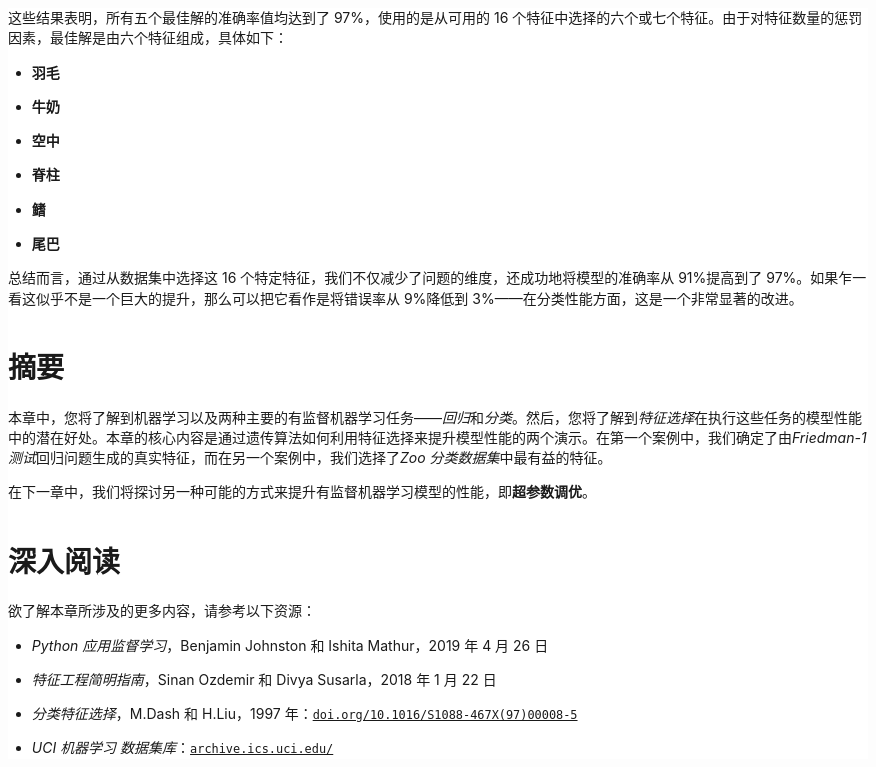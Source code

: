 这些结果表明，所有五个最佳解的准确率值均达到了 97%，使用的是从可用的 16 个特征中选择的六个或七个特征。由于对特征数量的惩罚因素，最佳解是由六个特征组成，具体如下：

+   **羽毛**

+   **牛奶**

+   **空中**

+   **脊柱**

+   **鳍**

+   **尾巴**

总结而言，通过从数据集中选择这 16 个特定特征，我们不仅减少了问题的维度，还成功地将模型的准确率从 91%提高到了 97%。如果乍一看这似乎不是一个巨大的提升，那么可以把它看作是将错误率从 9%降低到 3%——在分类性能方面，这是一个非常显著的改进。

# 摘要

本章中，您将了解到机器学习以及两种主要的有监督机器学习任务——*回归*和*分类*。然后，您将了解到*特征选择*在执行这些任务的模型性能中的潜在好处。本章的核心内容是通过遗传算法如何利用特征选择来提升模型性能的两个演示。在第一个案例中，我们确定了由*Friedman-1 测试*回归问题生成的真实特征，而在另一个案例中，我们选择了*Zoo* *分类数据集*中最有益的特征。

在下一章中，我们将探讨另一种可能的方式来提升有监督机器学习模型的性能，即**超参数调优**。

# 深入阅读

欲了解本章所涉及的更多内容，请参考以下资源：

+   *Python 应用监督学习*，Benjamin Johnston 和 Ishita Mathur，2019 年 4 月 26 日

+   *特征工程简明指南*，Sinan Ozdemir 和 Divya Susarla，2018 年 1 月 22 日

+   *分类特征选择*，M.Dash 和 H.Liu，1997 年：[`doi.org/10.1016/S1088-467X(97)00008-5`](https://www.sciencedirect.com/science/article/abs/pii/S1088467X97000085?via%3Dihub)

+   *UCI 机器学习* *数据集库*：[`archive.ics.uci.edu/`](https://archive.ics.uci.edu/)
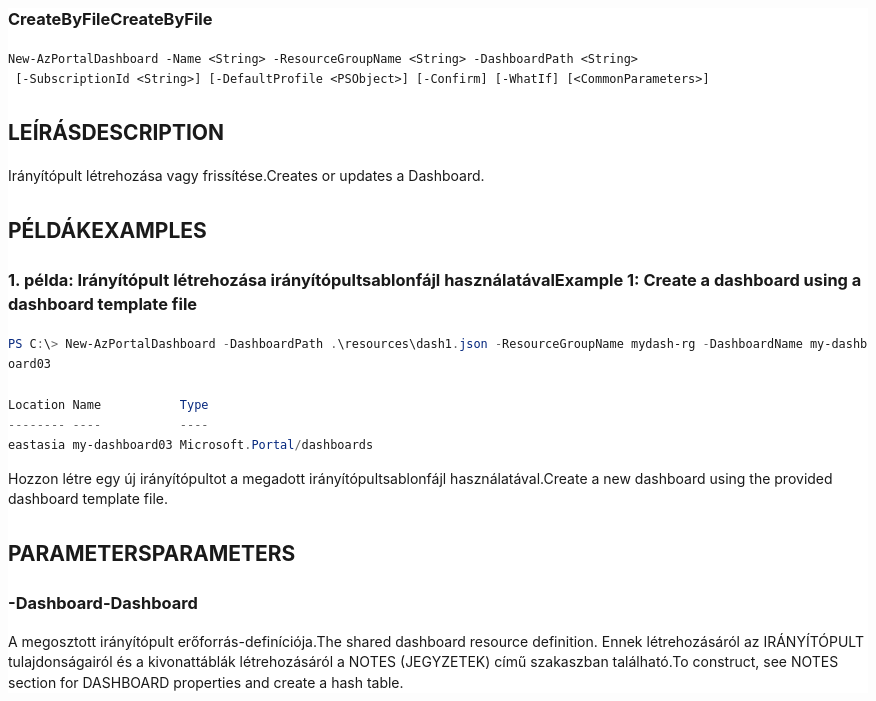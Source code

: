 ### <span data-ttu-id="40db0-107">CreateByFile</span><span class="sxs-lookup"><span data-stu-id="40db0-107">CreateByFile</span></span>
```
New-AzPortalDashboard -Name <String> -ResourceGroupName <String> -DashboardPath <String>
 [-SubscriptionId <String>] [-DefaultProfile <PSObject>] [-Confirm] [-WhatIf] [<CommonParameters>]
```

## <span data-ttu-id="40db0-108">LEÍRÁS</span><span class="sxs-lookup"><span data-stu-id="40db0-108">DESCRIPTION</span></span>
<span data-ttu-id="40db0-109">Irányítópult létrehozása vagy frissítése.</span><span class="sxs-lookup"><span data-stu-id="40db0-109">Creates or updates a Dashboard.</span></span>

## <span data-ttu-id="40db0-110">PÉLDÁK</span><span class="sxs-lookup"><span data-stu-id="40db0-110">EXAMPLES</span></span>

### <span data-ttu-id="40db0-111">1. példa: Irányítópult létrehozása irányítópultsablonfájl használatával</span><span class="sxs-lookup"><span data-stu-id="40db0-111">Example 1: Create a dashboard using a dashboard template file</span></span>
```powershell
PS C:\> New-AzPortalDashboard -DashboardPath .\resources\dash1.json -ResourceGroupName mydash-rg -DashboardName my-dashboard03

Location Name           Type
-------- ----           ----
eastasia my-dashboard03 Microsoft.Portal/dashboards
```

<span data-ttu-id="40db0-112">Hozzon létre egy új irányítópultot a megadott irányítópultsablonfájl használatával.</span><span class="sxs-lookup"><span data-stu-id="40db0-112">Create a new dashboard using the provided dashboard template file.</span></span>

## <span data-ttu-id="40db0-113">PARAMETERS</span><span class="sxs-lookup"><span data-stu-id="40db0-113">PARAMETERS</span></span>

### <span data-ttu-id="40db0-114">-Dashboard</span><span class="sxs-lookup"><span data-stu-id="40db0-114">-Dashboard</span></span>
<span data-ttu-id="40db0-115">A megosztott irányítópult erőforrás-definíciója.</span><span class="sxs-lookup"><span data-stu-id="40db0-115">The shared dashboard resource definition.</span></span>
<span data-ttu-id="40db0-116">Ennek létrehozásáról az IRÁNYÍTÓPULT tulajdonságairól és a kivonattáblák létrehozásáról a NOTES (JEGYZETEK) című szakaszban található.</span><span class="sxs-lookup"><span data-stu-id="40db0-116">To construct, see NOTES section for DASHBOARD properties and create a hash table.</span></span>

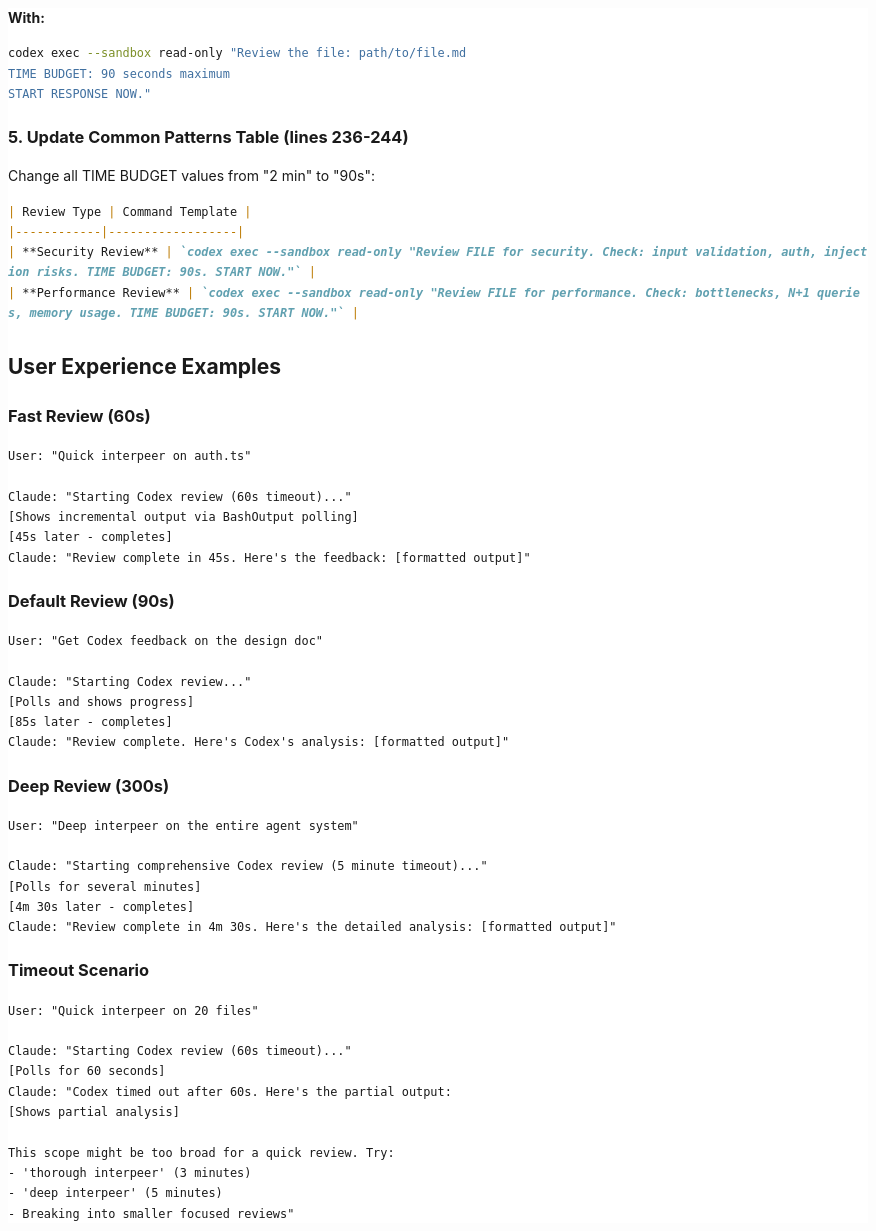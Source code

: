 **With:**
```bash
codex exec --sandbox read-only "Review the file: path/to/file.md
TIME BUDGET: 90 seconds maximum
START RESPONSE NOW."
```

### 5. Update Common Patterns Table (lines 236-244)

Change all TIME BUDGET values from "2 min" to "90s":

```markdown
| Review Type | Command Template |
|------------|------------------|
| **Security Review** | `codex exec --sandbox read-only "Review FILE for security. Check: input validation, auth, injection risks. TIME BUDGET: 90s. START NOW."` |
| **Performance Review** | `codex exec --sandbox read-only "Review FILE for performance. Check: bottlenecks, N+1 queries, memory usage. TIME BUDGET: 90s. START NOW."` |
```

## User Experience Examples

### Fast Review (60s)
```
User: "Quick interpeer on auth.ts"

Claude: "Starting Codex review (60s timeout)..."
[Shows incremental output via BashOutput polling]
[45s later - completes]
Claude: "Review complete in 45s. Here's the feedback: [formatted output]"
```

### Default Review (90s)
```
User: "Get Codex feedback on the design doc"

Claude: "Starting Codex review..."
[Polls and shows progress]
[85s later - completes]
Claude: "Review complete. Here's Codex's analysis: [formatted output]"
```

### Deep Review (300s)
```
User: "Deep interpeer on the entire agent system"

Claude: "Starting comprehensive Codex review (5 minute timeout)..."
[Polls for several minutes]
[4m 30s later - completes]
Claude: "Review complete in 4m 30s. Here's the detailed analysis: [formatted output]"
```

### Timeout Scenario
```
User: "Quick interpeer on 20 files"

Claude: "Starting Codex review (60s timeout)..."
[Polls for 60 seconds]
Claude: "Codex timed out after 60s. Here's the partial output:
[Shows partial analysis]

This scope might be too broad for a quick review. Try:
- 'thorough interpeer' (3 minutes)
- 'deep interpeer' (5 minutes)
- Breaking into smaller focused reviews"
```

_____

The problem: Whenever the string "BUDGET" shows up in a line of the records, copy that line.

Output for this exercise:
TIME BUDGET: 90 seconds maximum
Change all TIME BUDGET values from "2 min" to "90s":
| **Security Review** | `codex exec --sandbox read-only "Review FILE for security. Check: input validation, auth, injection risks. TIME BUDGET: 90s. START NOW."` |
| **Performance Review** | `codex exec --sandbox read-only "Review FILE for performance. Check: bottlenecks, N+1 queries, memory usage. TIME BUDGET: 90s. START NOW."` |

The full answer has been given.